● Exercise instructions
I need only the number of lines in this data that contain the string "Convolutional".

● Document images with source code
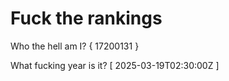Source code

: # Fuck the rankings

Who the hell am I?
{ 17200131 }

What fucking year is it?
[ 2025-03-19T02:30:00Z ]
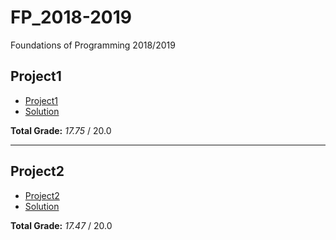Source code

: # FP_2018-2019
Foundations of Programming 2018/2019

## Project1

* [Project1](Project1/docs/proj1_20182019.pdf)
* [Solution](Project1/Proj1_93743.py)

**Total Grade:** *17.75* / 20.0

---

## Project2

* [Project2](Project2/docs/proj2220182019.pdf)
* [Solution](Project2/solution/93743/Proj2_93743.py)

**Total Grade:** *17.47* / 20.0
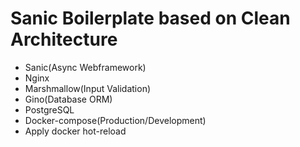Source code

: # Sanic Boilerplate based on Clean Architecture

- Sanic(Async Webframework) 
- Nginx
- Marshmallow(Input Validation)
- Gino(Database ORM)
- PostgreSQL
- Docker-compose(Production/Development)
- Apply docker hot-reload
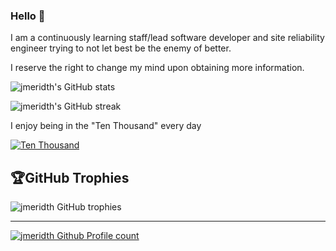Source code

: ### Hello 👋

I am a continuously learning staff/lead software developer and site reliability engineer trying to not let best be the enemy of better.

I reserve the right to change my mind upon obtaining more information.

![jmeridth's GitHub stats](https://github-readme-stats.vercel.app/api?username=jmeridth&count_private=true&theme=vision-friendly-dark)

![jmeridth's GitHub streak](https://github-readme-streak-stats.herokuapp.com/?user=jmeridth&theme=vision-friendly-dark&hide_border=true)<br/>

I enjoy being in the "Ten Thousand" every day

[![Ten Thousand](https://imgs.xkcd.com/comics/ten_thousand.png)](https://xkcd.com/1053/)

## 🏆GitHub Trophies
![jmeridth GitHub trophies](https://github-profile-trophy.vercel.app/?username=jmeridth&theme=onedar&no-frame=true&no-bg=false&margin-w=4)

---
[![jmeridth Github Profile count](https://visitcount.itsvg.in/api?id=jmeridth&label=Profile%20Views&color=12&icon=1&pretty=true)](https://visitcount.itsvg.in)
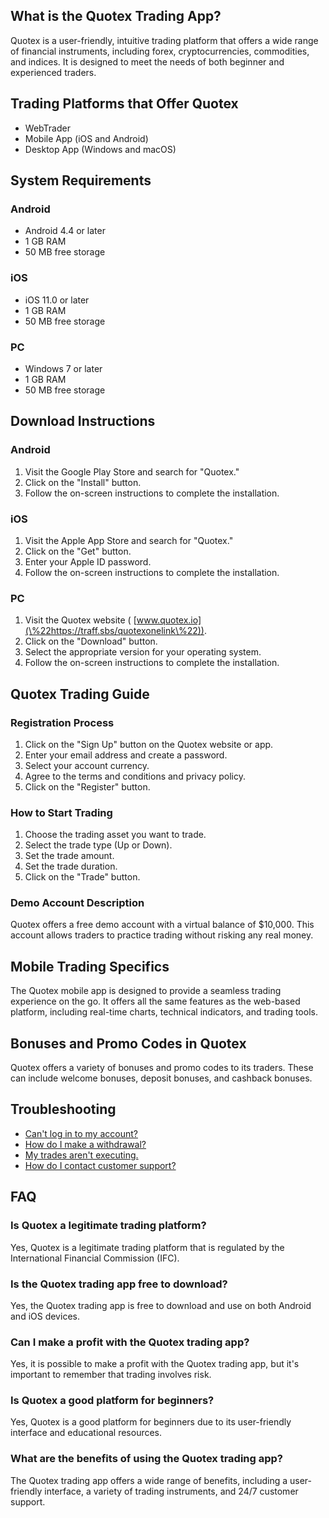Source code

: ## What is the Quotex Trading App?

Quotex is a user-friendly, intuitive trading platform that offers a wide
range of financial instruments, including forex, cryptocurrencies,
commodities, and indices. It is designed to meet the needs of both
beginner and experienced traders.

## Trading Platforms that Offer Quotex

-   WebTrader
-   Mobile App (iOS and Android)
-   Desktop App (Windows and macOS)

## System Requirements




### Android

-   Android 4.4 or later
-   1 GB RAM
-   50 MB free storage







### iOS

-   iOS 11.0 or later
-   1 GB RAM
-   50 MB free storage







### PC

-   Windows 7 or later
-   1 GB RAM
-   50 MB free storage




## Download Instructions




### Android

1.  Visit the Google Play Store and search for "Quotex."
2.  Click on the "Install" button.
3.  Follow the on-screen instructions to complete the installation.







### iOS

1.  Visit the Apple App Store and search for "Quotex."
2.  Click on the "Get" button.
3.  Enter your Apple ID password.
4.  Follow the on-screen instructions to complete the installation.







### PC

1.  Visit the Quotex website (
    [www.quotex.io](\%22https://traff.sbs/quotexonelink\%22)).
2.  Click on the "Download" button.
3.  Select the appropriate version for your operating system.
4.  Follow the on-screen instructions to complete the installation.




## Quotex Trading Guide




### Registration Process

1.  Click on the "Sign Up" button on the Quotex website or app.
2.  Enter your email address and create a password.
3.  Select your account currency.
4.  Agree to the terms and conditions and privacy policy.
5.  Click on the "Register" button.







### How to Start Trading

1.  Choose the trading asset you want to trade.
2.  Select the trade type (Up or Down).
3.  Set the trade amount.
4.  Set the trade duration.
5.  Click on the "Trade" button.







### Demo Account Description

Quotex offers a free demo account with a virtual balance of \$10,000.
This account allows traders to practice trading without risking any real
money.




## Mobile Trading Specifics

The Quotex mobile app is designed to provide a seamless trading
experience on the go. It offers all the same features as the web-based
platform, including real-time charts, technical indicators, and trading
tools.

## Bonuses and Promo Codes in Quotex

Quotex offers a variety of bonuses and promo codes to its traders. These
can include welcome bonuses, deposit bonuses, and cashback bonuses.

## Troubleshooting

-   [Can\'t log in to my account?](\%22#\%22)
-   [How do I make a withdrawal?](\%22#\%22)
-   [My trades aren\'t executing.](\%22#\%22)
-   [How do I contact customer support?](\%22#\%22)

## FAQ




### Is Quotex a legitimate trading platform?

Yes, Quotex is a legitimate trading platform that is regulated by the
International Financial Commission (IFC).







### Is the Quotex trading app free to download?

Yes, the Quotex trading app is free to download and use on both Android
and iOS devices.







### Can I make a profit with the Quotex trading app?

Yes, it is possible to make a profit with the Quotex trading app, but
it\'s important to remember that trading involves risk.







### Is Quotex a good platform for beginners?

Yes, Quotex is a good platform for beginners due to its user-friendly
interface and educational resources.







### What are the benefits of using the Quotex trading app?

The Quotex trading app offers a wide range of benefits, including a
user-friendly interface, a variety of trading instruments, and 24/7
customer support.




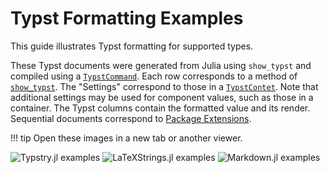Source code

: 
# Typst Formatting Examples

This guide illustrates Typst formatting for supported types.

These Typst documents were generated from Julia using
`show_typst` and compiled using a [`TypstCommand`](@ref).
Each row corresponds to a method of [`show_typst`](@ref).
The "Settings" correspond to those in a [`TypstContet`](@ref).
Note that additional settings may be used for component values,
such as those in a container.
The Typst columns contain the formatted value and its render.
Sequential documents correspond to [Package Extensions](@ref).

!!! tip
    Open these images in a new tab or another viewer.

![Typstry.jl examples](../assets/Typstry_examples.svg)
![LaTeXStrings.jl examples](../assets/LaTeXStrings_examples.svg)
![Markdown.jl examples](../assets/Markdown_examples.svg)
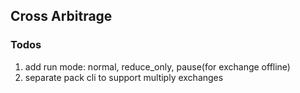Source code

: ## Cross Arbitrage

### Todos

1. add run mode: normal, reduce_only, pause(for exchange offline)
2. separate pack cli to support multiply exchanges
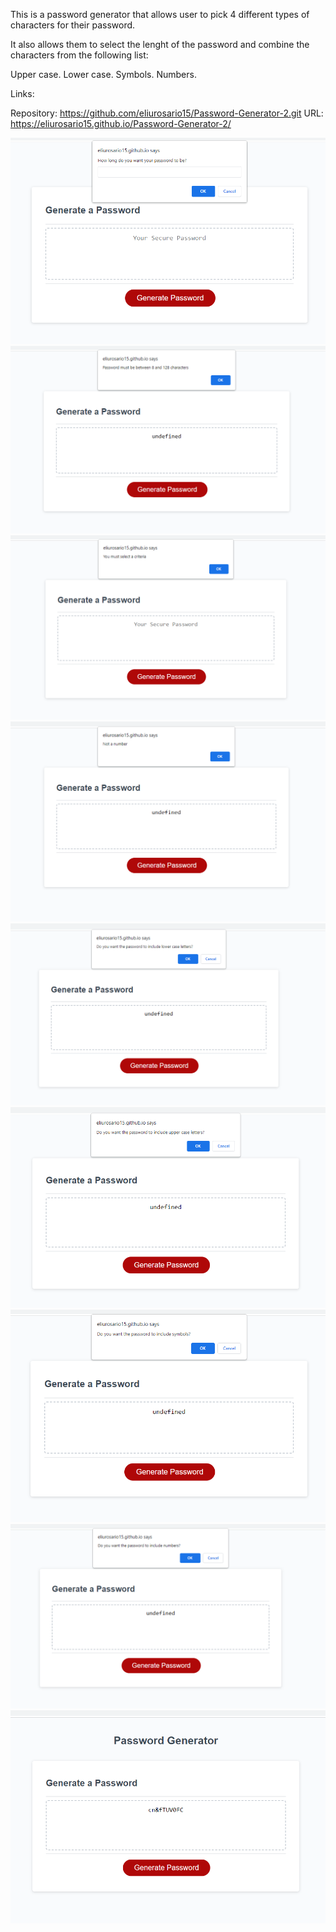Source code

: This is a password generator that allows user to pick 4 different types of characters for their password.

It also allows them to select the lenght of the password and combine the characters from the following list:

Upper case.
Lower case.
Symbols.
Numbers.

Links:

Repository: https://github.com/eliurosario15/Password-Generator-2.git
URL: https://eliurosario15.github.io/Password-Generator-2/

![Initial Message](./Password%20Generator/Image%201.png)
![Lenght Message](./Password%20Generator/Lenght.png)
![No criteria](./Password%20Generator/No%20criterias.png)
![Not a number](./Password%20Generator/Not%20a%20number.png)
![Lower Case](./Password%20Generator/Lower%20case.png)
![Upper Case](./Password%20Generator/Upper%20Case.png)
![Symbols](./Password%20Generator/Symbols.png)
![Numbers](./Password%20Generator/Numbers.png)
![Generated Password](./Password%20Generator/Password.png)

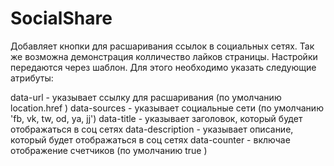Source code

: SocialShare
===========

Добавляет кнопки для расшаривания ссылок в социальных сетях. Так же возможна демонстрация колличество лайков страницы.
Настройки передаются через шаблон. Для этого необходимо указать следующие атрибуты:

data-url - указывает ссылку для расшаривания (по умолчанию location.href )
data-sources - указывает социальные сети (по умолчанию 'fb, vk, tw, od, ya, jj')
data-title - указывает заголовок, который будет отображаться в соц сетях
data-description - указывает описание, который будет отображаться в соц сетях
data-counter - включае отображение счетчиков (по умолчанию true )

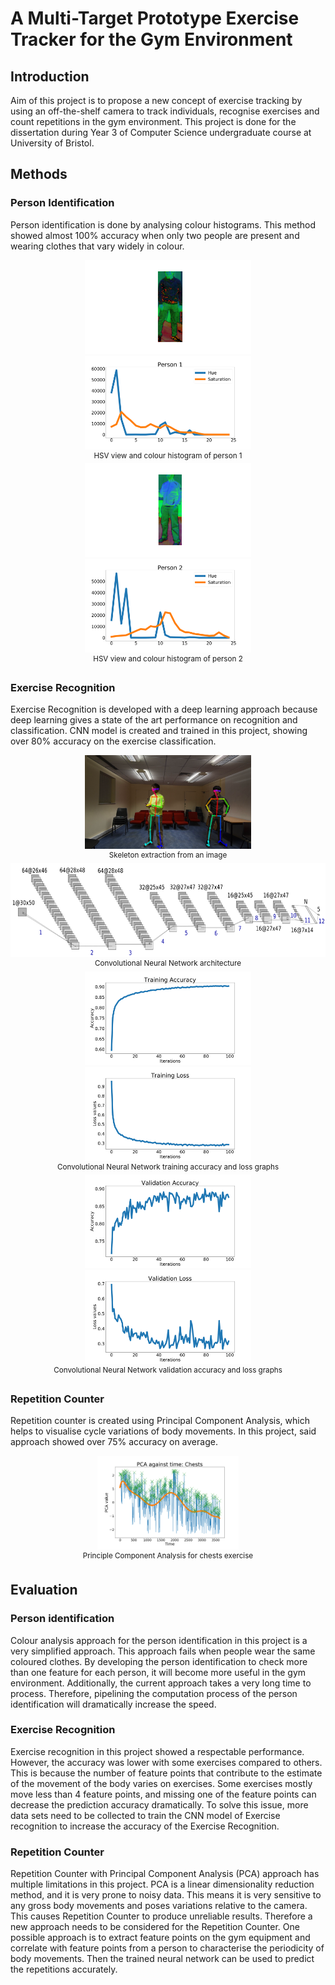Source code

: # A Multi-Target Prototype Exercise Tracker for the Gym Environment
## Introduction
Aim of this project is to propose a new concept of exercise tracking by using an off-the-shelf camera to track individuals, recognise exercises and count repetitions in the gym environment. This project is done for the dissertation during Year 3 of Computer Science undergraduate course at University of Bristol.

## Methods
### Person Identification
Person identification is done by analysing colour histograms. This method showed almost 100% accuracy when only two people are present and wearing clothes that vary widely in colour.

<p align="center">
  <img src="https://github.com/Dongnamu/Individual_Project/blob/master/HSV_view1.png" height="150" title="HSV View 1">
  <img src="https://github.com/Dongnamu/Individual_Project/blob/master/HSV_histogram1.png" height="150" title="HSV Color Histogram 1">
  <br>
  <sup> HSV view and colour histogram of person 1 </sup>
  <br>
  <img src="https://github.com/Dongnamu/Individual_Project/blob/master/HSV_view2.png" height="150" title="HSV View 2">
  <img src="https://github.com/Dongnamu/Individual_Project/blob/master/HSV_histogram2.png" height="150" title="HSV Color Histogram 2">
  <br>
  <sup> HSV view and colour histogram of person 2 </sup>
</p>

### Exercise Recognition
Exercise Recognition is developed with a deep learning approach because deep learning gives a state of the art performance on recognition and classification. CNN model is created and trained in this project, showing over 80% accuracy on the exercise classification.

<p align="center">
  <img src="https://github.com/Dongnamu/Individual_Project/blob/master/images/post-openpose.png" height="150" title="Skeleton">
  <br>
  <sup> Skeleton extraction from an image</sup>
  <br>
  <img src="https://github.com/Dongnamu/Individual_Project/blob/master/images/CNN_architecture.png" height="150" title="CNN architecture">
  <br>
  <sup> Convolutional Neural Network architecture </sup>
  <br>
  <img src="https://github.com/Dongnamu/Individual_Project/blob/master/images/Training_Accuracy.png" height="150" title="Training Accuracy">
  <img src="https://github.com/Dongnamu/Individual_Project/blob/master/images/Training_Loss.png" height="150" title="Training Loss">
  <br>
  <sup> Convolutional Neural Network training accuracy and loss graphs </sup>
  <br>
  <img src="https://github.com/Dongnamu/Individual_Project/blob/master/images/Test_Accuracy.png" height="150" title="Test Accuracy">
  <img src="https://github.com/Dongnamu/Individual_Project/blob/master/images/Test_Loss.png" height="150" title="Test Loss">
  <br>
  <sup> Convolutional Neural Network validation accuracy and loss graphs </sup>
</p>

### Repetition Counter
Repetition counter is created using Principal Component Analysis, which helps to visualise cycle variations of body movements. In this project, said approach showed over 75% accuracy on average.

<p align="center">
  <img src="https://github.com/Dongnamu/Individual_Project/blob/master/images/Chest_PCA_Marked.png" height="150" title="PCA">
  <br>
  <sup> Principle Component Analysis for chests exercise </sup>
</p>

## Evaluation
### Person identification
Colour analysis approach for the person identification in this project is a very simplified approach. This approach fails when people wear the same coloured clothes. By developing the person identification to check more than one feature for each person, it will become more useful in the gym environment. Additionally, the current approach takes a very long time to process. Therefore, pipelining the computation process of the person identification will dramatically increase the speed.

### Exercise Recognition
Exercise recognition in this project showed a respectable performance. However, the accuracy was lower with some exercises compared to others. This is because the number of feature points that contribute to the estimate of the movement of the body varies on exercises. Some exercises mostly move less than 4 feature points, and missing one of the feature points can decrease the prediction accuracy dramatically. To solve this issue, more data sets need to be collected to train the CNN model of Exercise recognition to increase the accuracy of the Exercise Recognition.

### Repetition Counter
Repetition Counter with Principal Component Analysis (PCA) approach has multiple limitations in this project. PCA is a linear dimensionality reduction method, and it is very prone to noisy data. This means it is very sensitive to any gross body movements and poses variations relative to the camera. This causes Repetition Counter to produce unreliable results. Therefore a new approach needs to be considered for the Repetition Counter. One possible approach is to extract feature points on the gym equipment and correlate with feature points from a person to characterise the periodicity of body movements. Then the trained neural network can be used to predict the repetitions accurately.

● Response to the exercise
3